Assigned task: Only one stretch of the listing below is wanted. Give it again exactly, from the line with "성능 관련 로그는 다음" through the line with "- [트러블슈팅 가이드](./TROUBLESHOOTING.md)".

* * * *

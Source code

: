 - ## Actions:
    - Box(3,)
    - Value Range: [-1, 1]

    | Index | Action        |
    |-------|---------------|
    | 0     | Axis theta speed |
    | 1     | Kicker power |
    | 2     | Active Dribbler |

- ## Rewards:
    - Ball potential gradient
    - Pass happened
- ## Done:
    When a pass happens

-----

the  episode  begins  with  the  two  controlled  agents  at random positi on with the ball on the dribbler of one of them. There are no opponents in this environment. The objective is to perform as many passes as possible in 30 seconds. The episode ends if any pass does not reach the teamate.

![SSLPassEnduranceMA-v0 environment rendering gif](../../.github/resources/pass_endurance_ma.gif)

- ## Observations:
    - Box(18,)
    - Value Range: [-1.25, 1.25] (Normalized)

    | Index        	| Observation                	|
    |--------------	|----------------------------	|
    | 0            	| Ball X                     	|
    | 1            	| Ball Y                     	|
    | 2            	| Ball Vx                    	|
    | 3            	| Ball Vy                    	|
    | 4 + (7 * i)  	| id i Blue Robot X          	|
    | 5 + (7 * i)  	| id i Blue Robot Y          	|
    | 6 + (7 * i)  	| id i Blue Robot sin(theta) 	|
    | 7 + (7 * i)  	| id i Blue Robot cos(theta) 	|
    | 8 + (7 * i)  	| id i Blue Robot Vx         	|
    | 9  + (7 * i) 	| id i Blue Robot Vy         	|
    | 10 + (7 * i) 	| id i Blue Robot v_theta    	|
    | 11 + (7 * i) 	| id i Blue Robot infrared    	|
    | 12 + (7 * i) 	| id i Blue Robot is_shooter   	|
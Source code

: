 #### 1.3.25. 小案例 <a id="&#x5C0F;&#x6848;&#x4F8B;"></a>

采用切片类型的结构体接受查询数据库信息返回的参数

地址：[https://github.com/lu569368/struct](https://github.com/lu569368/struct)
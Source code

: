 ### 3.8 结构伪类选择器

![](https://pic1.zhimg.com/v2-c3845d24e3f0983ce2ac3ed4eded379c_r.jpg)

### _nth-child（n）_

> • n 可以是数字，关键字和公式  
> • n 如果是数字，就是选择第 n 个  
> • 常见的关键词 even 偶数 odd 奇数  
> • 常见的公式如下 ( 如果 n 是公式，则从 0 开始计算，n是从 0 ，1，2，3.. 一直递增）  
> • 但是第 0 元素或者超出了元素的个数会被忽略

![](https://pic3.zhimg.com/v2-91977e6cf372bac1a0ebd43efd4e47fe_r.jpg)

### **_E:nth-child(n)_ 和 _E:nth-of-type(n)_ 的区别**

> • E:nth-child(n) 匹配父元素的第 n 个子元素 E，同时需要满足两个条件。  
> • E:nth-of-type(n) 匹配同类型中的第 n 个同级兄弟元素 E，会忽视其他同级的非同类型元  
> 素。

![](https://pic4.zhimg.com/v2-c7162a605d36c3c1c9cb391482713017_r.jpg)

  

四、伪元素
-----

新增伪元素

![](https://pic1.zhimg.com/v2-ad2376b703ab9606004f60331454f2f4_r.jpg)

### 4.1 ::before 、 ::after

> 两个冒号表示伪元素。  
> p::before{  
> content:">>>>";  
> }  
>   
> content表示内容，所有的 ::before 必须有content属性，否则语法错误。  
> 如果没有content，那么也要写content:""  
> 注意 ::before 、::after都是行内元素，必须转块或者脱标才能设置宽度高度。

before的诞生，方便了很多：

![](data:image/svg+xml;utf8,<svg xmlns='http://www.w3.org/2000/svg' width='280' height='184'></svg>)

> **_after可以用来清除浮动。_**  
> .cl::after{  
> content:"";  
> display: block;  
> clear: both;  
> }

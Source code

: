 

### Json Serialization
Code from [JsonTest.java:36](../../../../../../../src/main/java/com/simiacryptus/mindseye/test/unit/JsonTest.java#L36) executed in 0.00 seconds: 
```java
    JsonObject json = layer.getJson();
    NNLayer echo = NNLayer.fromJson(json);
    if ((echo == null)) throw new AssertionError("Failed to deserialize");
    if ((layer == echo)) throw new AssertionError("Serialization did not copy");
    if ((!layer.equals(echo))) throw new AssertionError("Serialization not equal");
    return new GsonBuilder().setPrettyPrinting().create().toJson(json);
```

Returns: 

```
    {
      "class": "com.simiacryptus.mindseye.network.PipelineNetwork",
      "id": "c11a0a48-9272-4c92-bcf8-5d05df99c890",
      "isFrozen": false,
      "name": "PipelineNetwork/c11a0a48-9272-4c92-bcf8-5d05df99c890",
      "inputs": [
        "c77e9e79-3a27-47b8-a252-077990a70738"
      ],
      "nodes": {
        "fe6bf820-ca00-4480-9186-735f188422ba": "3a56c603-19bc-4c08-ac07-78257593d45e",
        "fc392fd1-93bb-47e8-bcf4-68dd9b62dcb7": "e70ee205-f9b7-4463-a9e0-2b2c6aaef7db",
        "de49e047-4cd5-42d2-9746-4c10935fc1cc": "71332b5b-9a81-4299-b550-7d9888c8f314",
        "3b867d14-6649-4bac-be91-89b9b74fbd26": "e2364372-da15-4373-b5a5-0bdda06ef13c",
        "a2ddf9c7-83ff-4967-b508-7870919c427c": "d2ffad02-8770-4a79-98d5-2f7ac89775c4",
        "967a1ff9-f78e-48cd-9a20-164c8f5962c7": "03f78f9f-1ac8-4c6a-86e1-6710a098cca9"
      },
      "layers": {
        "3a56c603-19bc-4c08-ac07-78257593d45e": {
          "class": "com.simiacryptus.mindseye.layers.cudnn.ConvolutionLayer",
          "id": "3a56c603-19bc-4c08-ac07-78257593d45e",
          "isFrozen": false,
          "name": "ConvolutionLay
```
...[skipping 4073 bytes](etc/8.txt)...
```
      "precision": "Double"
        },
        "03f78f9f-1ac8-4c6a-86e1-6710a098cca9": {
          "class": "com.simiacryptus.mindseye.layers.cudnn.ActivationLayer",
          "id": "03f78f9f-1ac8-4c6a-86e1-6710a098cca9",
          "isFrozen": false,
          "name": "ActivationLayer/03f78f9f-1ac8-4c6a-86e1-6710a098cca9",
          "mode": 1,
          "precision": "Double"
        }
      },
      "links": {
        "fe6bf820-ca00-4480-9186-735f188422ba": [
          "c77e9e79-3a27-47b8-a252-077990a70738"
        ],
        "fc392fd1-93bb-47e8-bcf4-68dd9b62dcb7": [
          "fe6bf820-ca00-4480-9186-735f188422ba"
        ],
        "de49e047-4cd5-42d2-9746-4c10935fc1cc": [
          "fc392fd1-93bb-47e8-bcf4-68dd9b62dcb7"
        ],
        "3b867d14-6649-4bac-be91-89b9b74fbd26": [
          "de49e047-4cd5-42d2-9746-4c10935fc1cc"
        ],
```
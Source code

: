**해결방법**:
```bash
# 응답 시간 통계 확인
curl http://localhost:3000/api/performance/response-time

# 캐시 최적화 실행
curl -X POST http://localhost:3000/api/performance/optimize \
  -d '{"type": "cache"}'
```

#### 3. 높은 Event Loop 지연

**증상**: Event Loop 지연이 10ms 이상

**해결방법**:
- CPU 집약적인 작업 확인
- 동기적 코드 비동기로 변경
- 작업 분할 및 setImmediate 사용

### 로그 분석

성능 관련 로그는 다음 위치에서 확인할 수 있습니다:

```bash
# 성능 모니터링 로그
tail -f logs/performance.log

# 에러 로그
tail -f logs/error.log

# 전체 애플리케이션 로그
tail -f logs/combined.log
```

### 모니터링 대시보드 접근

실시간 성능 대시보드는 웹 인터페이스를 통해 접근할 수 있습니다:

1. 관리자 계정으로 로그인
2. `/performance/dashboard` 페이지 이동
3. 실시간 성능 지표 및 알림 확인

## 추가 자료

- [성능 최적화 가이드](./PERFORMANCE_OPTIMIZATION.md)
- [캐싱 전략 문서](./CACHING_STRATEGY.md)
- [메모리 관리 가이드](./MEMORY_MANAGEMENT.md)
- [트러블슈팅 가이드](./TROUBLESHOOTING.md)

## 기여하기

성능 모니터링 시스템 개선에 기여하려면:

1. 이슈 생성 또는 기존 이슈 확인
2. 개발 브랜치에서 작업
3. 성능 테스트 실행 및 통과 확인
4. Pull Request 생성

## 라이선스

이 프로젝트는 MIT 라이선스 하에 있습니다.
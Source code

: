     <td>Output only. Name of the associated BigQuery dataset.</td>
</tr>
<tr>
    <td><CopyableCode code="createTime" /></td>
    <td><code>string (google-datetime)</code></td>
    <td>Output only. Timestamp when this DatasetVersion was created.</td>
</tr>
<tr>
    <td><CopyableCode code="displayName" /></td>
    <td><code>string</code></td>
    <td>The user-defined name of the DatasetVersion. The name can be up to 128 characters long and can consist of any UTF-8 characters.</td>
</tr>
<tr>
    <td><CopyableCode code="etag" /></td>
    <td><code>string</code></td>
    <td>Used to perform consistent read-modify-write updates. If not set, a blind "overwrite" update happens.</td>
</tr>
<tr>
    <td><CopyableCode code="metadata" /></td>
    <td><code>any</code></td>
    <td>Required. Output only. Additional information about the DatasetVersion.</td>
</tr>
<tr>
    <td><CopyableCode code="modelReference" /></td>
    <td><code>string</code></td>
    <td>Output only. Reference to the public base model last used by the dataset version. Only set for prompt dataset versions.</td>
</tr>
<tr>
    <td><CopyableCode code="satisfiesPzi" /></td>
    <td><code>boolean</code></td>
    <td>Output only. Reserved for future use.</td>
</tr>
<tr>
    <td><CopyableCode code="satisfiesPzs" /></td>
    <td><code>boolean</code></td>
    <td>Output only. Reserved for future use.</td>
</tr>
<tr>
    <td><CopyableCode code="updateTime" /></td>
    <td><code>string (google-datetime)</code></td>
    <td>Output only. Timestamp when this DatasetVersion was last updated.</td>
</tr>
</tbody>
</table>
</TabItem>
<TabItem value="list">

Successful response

* * * *

Result:
성능 관련 로그는 다음 위치에서 확인할 수 있습니다:

```bash
# 성능 모니터링 로그
tail -f logs/performance.log

# 에러 로그
tail -f logs/error.log

# 전체 애플리케이션 로그
tail -f logs/combined.log
```

### 모니터링 대시보드 접근

실시간 성능 대시보드는 웹 인터페이스를 통해 접근할 수 있습니다:

1. 관리자 계정으로 로그인
2. `/performance/dashboard` 페이지 이동
3. 실시간 성능 지표 및 알림 확인

## 추가 자료

- [성능 최적화 가이드](./PERFORMANCE_OPTIMIZATION.md)
- [캐싱 전략 문서](./CACHING_STRATEGY.md)
- [메모리 관리 가이드](./MEMORY_MANAGEMENT.md)
- [트러블슈팅 가이드](./TROUBLESHOOTING.md)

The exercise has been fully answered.